Questions: Asymptotic Giant Branch (AGB) Stars and Planetary Nebulae

5 questions to test your understanding

Score: 0 / 5
Question 1 Multiple Choice

An astronomer observes a red giant star whose spectrum is dominated by carbon molecules (C₂, CN) rather than the metal-oxide molecules typical of oxygen-rich giants. This 'carbon star' chemistry is unusual. What process most directly explains how carbon came to dominate the surface composition?

AThe star is embedded in a carbon-rich molecular cloud that continuously deposits carbon onto its surface
BThe star is actively fusing carbon in its core, and convective currents continuously transport fresh carbon to the photosphere
CThermal pulses during the AGB phase drive convective dredge-up events that bring carbon synthesized in the helium shell to the stellar surface
DThe star has shed its hydrogen envelope entirely, exposing the bare carbon-oxygen core
Question 2 Multiple Choice

A white dwarf remnant from an AGB star has a mass of about 0.6 solar masses yet is stable against gravitational collapse despite no longer undergoing nuclear fusion. What supports it?
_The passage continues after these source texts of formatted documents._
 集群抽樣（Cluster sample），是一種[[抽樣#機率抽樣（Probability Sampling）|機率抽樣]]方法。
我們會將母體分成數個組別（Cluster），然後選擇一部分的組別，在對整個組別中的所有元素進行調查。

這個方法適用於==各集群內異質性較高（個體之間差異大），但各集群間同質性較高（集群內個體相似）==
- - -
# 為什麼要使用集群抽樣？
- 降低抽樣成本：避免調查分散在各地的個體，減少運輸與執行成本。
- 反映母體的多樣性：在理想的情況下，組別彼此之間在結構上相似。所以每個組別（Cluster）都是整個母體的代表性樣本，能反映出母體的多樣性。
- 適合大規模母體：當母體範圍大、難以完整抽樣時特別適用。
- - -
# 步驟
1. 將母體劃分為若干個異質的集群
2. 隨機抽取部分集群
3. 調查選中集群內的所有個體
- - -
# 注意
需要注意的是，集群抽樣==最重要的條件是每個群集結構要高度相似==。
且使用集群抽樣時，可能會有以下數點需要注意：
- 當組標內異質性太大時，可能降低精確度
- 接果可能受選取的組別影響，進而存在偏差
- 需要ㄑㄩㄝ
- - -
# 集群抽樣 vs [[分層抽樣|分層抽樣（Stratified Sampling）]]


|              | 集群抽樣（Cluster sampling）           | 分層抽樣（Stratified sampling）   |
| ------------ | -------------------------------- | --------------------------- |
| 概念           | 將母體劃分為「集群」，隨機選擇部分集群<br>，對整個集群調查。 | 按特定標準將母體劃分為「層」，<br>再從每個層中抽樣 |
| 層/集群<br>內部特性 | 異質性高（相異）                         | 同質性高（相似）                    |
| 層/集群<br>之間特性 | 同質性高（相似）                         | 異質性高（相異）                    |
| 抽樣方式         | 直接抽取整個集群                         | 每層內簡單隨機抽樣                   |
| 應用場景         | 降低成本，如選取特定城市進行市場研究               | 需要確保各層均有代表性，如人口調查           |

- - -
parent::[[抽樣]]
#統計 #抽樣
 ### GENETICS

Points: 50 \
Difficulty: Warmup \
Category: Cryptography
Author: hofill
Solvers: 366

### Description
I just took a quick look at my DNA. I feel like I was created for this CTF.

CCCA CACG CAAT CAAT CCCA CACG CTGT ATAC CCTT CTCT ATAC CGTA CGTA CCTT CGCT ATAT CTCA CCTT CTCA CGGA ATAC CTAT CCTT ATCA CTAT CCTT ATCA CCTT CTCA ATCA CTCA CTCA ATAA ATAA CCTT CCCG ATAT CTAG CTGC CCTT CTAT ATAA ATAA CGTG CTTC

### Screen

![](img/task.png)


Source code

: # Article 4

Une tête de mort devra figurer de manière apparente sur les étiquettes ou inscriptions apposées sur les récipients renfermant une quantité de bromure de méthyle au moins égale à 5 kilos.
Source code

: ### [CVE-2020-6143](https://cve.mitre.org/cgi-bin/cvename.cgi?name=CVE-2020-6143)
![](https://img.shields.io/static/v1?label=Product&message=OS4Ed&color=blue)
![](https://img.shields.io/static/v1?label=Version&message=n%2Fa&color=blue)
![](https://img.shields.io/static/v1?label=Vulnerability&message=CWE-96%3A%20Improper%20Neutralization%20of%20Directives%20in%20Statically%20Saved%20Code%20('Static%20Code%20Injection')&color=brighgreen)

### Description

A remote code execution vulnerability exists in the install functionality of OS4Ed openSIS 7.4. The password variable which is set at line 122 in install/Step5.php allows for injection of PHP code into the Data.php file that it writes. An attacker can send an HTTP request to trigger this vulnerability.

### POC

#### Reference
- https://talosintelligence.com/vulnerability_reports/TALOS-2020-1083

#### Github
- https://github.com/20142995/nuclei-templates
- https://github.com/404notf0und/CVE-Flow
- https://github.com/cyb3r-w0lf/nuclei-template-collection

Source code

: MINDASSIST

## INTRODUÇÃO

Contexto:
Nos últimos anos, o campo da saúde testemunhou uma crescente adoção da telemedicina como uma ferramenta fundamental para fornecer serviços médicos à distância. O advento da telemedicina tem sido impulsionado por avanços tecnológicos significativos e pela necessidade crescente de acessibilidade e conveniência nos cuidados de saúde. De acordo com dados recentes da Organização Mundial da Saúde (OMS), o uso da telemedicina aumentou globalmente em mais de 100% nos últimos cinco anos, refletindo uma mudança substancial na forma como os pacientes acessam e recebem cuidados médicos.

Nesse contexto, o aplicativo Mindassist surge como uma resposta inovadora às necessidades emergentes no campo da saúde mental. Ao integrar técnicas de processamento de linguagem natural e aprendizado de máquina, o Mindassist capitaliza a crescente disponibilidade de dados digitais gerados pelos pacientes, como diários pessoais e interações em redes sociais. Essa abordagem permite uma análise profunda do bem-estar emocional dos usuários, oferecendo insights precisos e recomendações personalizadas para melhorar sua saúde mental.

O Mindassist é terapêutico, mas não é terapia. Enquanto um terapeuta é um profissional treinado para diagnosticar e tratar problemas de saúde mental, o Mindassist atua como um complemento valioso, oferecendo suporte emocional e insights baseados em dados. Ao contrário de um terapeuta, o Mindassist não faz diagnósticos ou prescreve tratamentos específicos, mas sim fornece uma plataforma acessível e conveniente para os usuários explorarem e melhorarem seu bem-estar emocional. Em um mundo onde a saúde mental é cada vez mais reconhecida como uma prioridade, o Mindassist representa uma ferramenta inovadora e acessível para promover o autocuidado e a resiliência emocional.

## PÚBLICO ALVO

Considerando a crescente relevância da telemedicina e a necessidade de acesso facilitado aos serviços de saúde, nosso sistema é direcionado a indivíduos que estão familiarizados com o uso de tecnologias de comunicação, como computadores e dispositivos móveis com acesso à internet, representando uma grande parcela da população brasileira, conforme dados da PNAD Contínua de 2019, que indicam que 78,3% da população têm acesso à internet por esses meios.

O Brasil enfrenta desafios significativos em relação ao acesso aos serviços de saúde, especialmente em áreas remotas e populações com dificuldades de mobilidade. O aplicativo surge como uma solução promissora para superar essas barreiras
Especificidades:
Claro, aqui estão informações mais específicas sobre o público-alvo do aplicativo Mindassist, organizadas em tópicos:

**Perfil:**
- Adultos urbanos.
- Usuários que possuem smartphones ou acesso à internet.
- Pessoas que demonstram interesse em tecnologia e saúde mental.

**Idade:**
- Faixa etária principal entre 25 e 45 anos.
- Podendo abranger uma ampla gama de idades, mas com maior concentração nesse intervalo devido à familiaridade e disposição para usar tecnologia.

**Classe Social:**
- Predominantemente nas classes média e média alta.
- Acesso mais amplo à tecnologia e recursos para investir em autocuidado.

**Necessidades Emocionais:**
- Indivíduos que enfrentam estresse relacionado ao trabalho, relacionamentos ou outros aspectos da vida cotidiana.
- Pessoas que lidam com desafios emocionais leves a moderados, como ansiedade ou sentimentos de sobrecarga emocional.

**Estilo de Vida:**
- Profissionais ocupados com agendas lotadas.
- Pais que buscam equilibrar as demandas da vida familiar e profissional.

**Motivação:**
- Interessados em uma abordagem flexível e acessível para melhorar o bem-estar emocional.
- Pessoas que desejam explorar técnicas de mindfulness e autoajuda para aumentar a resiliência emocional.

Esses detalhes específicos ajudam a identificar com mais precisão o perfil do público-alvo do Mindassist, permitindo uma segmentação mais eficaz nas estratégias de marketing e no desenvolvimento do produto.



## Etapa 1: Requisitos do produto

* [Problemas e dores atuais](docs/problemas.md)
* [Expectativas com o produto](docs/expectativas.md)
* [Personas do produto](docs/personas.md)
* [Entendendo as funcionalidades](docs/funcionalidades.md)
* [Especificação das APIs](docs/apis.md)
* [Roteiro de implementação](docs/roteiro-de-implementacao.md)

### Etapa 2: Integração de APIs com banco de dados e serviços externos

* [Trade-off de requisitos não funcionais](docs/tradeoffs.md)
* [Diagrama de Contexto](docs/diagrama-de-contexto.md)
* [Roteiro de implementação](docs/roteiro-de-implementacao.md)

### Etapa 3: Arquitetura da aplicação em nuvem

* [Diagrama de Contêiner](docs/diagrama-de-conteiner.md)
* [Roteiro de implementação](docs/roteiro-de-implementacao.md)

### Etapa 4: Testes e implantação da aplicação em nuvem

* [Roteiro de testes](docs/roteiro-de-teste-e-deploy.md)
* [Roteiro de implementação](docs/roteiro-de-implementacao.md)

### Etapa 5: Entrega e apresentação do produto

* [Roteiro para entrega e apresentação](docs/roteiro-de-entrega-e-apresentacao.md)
AResidual thermal pressure from the still-hot interior, which will eventually dissipate as the white dwarf cools
BA thin hydrogen shell still undergoing slow fusion on the surface
CElectron degeneracy pressure — a quantum mechanical effect arising from the Pauli exclusion principle that prevents electrons from occupying the same quantum state
DRadiation pressure from the extremely luminous white dwarf surface
Question 3 True / False

The term 'planetary nebula' is a misnomer — these objects are actually shells of ionized gas ejected by AGB stars and have no physical connection to planets.

TTrue
FFalse
Question 4 True / False

The AGB phase is brief on stellar timescales (< 1 million years), so it contributes negligibly to the chemical enrichment of the interstellar medium compared to longer-lived stellar phases.

TTrue
FFalse
Question 5 Short Answer

Explain why the helium shell in an AGB star burns unstably in thermal pulses rather than steadily, and why this matters for the star's surface composition.